Tuesday, 12 January 2010

"Ireland seems to have accepted such a future. Spain and Greece have not"

Slí Eile: So wrote Martin Wolf in the Financial Times last week. The context was as follows:

This leaves peripheral countries in a trap: they cannot readily generate an external surplus; they cannot easily restart private sector borrowing; and they cannot easily sustain present fiscal deficits. Mass emigration would be a possibility, but surely not a recommendation. Mass immigration of wealthy foreigners, to live in now-cheap properties, would be far better. Yet, at worst, a lengthy slump might be needed to grind out a reduction in nominal prices and wages. Ireland seems to have accepted such a future. Spain and Greece have not. Moreover, the affected country would also suffer debt deflation: with falling nominal prices and wages, the real burden of debt denominated in euros will rise. A wave of defaults - private and even public - threaten.

Wolf has been writing a lot about the interaction between trade deficits, private sector deficits and public sector deficits - especially in regard to countries such as Ireland, Spain and Greece. In the case of sick Tiger, Ireland has gone from a high level of private spending and borrowing to high savings coupled with high debt overhang (as % of GDP). The implosion in private spending has crippled fiscal revenue flow (but mainly because of the skewed nature of the revenue base, here). In the absence of currency devaluation the only other adjustments possible - according to the Consensus view is:

'price' reductions all round via wage and non-wage income cuts
'volume' adjustments through lower employment and outward migration.

Alas, As the spin machine moves into full swing – Government finances are beginning to stabilize line… CITI bank Chief Economist Willem Buiter is quoted in today’s Irish Times as praising the Government’s "necessarily tough and well-structured" budget package which managed to find political support while convincing international markets "that Ireland was for real".

However, he warned that the ‘crisis is so big, and the hole in Ireland's public finances so deep, that these efforts will have to be sustained for several years, perhaps a decade, before the economy is restored ‘to where you thought you were’”

O the price that has to be paid for the folly of the few.
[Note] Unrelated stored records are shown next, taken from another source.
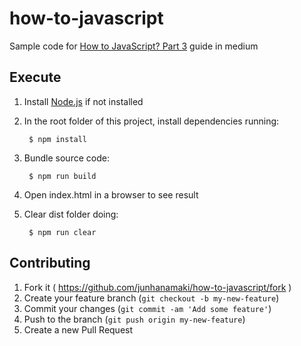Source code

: # how-to-javascript

Sample code for [How to JavaScript? Part 3]() guide in medium

## Execute

1. Install [Node.js](https://nodejs.org/) if not installed

2. In the root folder of this project, install dependencies running:

        $ npm install

3. Bundle source code:

        $ npm run build

4. Open index.html in a browser to see result

5. Clear dist folder doing:

        $ npm run clear

## Contributing

1. Fork it ( https://github.com/junhanamaki/how-to-javascript/fork )
2. Create your feature branch (`git checkout -b my-new-feature`)
3. Commit your changes (`git commit -am 'Add some feature'`)
4. Push to the branch (`git push origin my-new-feature`)
5. Create a new Pull Request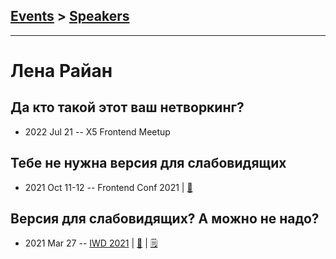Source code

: ## [Events](../README.md) > [Speakers](../speakers.md)
---

# Лена Райан

## Да кто такой этот ваш нетворкинг?
- 2022 Jul 21 -- X5 Frontend Meetup    
## Тебе не нужна версия для слабовидящих
- 2021 Oct 11-12 -- Frontend Conf 2021  | [:notebook:](https://drive.google.com/file/d/1ZNVOMJvOZYy-XA316tLCB3o-Q4T7aUqV/view)  
## Версия для слабовидящих? А можно не надо?
- 2021 Mar 27 -- [IWD 2021](https://youtu.be/F8RZTWeaDnY)  | [:notebook:](https://lenaryan.github.io/u-dont-need-blind-version/)  | [:spiral_notepad:](https://css-live.ru/articles/versiya-dlya-slabovidyashhix-a-mozhno-ne-nado-rasshifrovka-doklada.html)
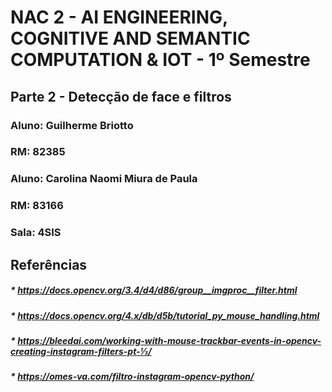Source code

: # NAC 2 - AI ENGINEERING, COGNITIVE AND SEMANTIC COMPUTATION & IOT - 1º Semestre


## Parte 2 - Detecção de face e filtros

### Aluno: Guilherme Briotto
### RM: 82385

### Aluno: Carolina Naomi Miura de Paula
### RM: 83166

### Sala: 4SIS




 


## Referências
##### * https://docs.opencv.org/3.4/d4/d86/group__imgproc__filter.html
##### * https://docs.opencv.org/4.x/db/d5b/tutorial_py_mouse_handling.html
##### * https://bleedai.com/working-with-mouse-trackbar-events-in-opencv-creating-instagram-filters-pt-⅓/
##### * https://omes-va.com/filtro-instagram-opencv-python/
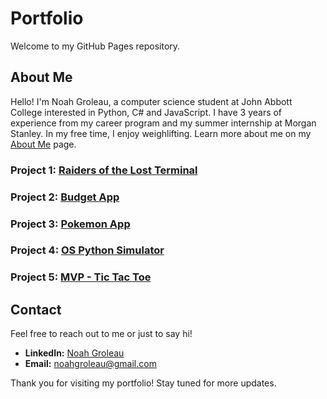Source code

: # Portfolio

Welcome to my GitHub Pages repository.

## About Me
Hello! I'm Noah Groleau, a computer science student at John Abbott College interested in Python, C# and JavaScript. I have 3 years of experience from my career program and my summer internship at Morgan Stanley. In my free time, I enjoy weighlifting.
Learn more about me on my [About Me](https://noahgjac.github.io/about.html) page.

### Project 1: [Raiders of the Lost Terminal](https://github.com/NoahGJAC/RaidersOfTheLostTerminal)

### Project 2: [Budget App](https://github.com/NoahGJAC/BudgetApp)

### Project 3: [Pokemon App](https://github.com/NoahGJAC/PokemonFullStackApp)

### Project 4: [OS Python Simulator](https://github.com/NoahGJAC/Operating-System-Project)

### Project 5: [MVP - Tic Tac Toe](https://github.com/NoahGJAC/MVP-TicTacToe/)

## Contact

Feel free to reach out to me or just to say hi!

- **LinkedIn:** [Noah Groleau](https://www.linkedin.com/in/noah-groleau-7b303a294/)
- **Email:** [noahgroleau@gmail.com](mailto:noahgroleau@gmail.com)

Thank you for visiting my portfolio! Stay tuned for more updates.

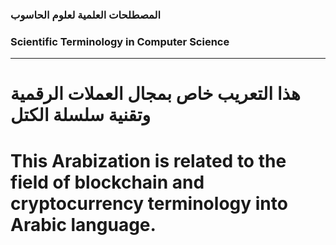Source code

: ### المصطلحات العلمية لعلوم الحاسوب
### Scientific Terminology in Computer Science
----------------------------------------------


# هذا التعريب خاص بمجال العملات الرقمية وتقنية سلسلة الكتل  
# This Arabization is related to the field of blockchain and cryptocurrency terminology into Arabic language.
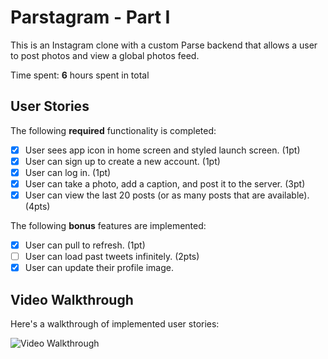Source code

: # Parstagram - Part I

This is an Instagram clone with a custom Parse backend that allows a user to post photos and view a global photos feed.

Time spent: **6** hours spent in total

## User Stories

The following **required** functionality is completed:

- [x] User sees app icon in home screen and styled launch screen. (1pt)
- [x] User can sign up to create a new account. (1pt)
- [x] User can log in. (1pt)
- [x] User can take a photo, add a caption, and post it to the server. (3pt)
- [x] User can view the last 20 posts (or as many posts that are available). (4pts) 

The following **bonus** features are implemented:

- [x] User can pull to refresh. (1pt)
- [ ] User can load past tweets infinitely. (2pts)
- [x] User can update their profile image.
## Video Walkthrough

Here's a walkthrough of implemented user stories:

<img src='https://imgur.com/Iwc72ti' title='Video Walkthrough' width='' alt='Video Walkthrough' />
Never before was so much owed by so many to so few for such little return


Martin O'Dea said...

Sli Eile what a marvellous finishing Line. The T-Shirting presses should be on standby. Might be the only presses where concepts such as carried here would actually receive significant space

Anonymous said...

what currently is our savings rate in the southern state % wise and also if anyone has it in money terms?

If anyone knows that I would much appreicate it

Slí Eile said...

According to the latest ESRI Quarterly Economic Commentary the personal savings rate was estimated at 11½ % in 2009 and is expected to fall slightly to 10¾ per cent. In 2010 it is forecasted to stand at just under €10billion or nearly 11% of forecasted total personal disposable income. The Rate was 2% in 2007 and 8% in 2008. Source for these figures is Table 14.